ASSIGNMENT:
Among the lines of the material below, count those holding "ayam". Report the number by itself.

PROVIDED DATA:
***

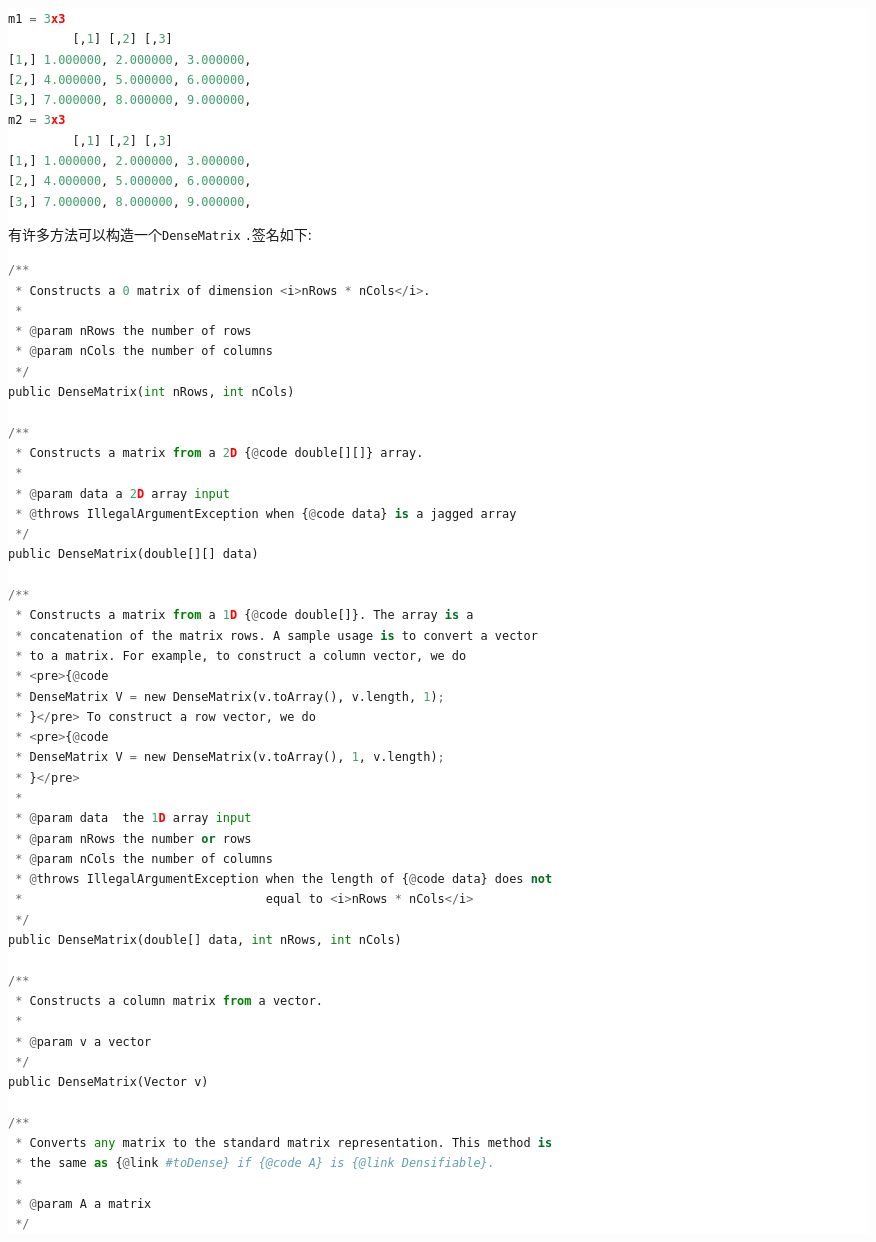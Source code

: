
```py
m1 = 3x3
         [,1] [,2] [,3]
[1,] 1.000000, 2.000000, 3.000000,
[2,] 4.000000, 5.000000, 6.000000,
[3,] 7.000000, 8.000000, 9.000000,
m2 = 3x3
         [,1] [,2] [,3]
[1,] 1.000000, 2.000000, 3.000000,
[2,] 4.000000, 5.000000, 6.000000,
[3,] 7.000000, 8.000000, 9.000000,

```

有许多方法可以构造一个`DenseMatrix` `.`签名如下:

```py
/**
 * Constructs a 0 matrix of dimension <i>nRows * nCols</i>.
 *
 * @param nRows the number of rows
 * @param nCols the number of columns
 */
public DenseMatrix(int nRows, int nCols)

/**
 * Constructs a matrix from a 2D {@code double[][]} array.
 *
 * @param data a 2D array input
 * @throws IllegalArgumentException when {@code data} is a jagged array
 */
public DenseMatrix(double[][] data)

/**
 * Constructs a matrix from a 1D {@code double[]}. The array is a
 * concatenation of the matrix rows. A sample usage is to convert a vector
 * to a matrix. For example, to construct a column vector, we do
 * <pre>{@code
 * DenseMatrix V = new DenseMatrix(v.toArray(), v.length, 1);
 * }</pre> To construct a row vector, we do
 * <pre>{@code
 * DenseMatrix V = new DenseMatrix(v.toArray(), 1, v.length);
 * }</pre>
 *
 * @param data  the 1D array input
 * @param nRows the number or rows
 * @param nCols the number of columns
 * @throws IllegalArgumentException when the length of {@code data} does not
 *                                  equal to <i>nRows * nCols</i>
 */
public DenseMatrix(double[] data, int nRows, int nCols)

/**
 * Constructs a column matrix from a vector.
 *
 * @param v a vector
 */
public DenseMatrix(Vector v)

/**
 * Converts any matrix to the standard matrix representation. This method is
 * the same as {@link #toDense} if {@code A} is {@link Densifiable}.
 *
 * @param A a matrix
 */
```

***

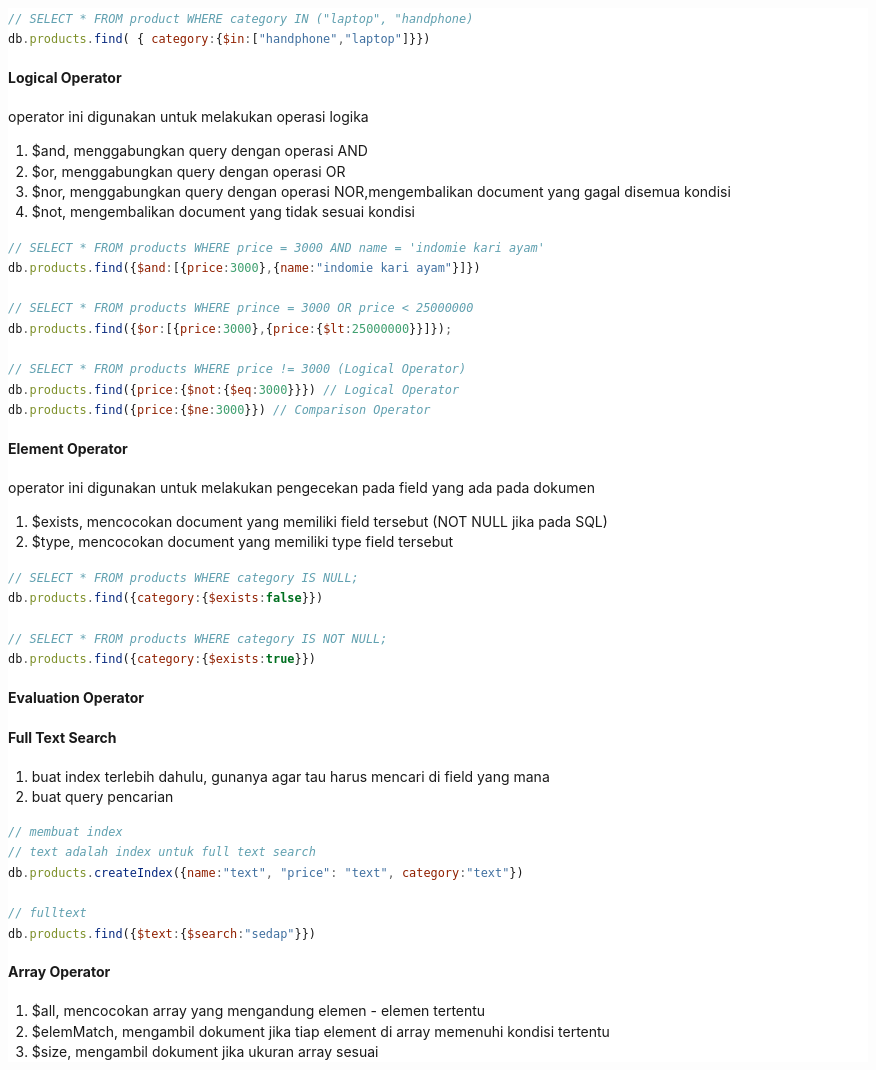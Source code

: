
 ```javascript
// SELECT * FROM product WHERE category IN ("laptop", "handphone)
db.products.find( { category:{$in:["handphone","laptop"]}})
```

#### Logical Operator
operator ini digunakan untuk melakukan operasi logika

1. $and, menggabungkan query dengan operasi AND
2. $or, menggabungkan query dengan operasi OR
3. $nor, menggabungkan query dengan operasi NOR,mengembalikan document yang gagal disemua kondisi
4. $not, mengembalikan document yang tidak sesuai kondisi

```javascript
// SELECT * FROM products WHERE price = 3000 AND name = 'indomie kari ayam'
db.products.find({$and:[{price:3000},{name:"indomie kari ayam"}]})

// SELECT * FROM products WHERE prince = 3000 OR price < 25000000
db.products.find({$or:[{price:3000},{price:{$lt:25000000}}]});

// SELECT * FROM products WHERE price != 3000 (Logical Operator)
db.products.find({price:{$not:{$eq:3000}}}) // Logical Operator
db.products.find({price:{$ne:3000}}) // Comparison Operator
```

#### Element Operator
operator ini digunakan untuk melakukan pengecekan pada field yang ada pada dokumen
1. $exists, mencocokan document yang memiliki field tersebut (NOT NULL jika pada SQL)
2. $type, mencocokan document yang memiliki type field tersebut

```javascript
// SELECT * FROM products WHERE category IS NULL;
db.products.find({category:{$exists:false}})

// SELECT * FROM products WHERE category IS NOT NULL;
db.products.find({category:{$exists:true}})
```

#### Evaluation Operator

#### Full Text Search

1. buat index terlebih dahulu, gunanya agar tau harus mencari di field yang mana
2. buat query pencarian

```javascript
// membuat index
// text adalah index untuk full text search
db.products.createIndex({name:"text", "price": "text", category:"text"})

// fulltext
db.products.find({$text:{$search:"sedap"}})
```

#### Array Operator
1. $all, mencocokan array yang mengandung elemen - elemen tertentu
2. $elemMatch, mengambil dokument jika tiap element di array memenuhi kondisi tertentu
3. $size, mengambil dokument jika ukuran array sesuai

***

WRITTEN SOLUTION:
2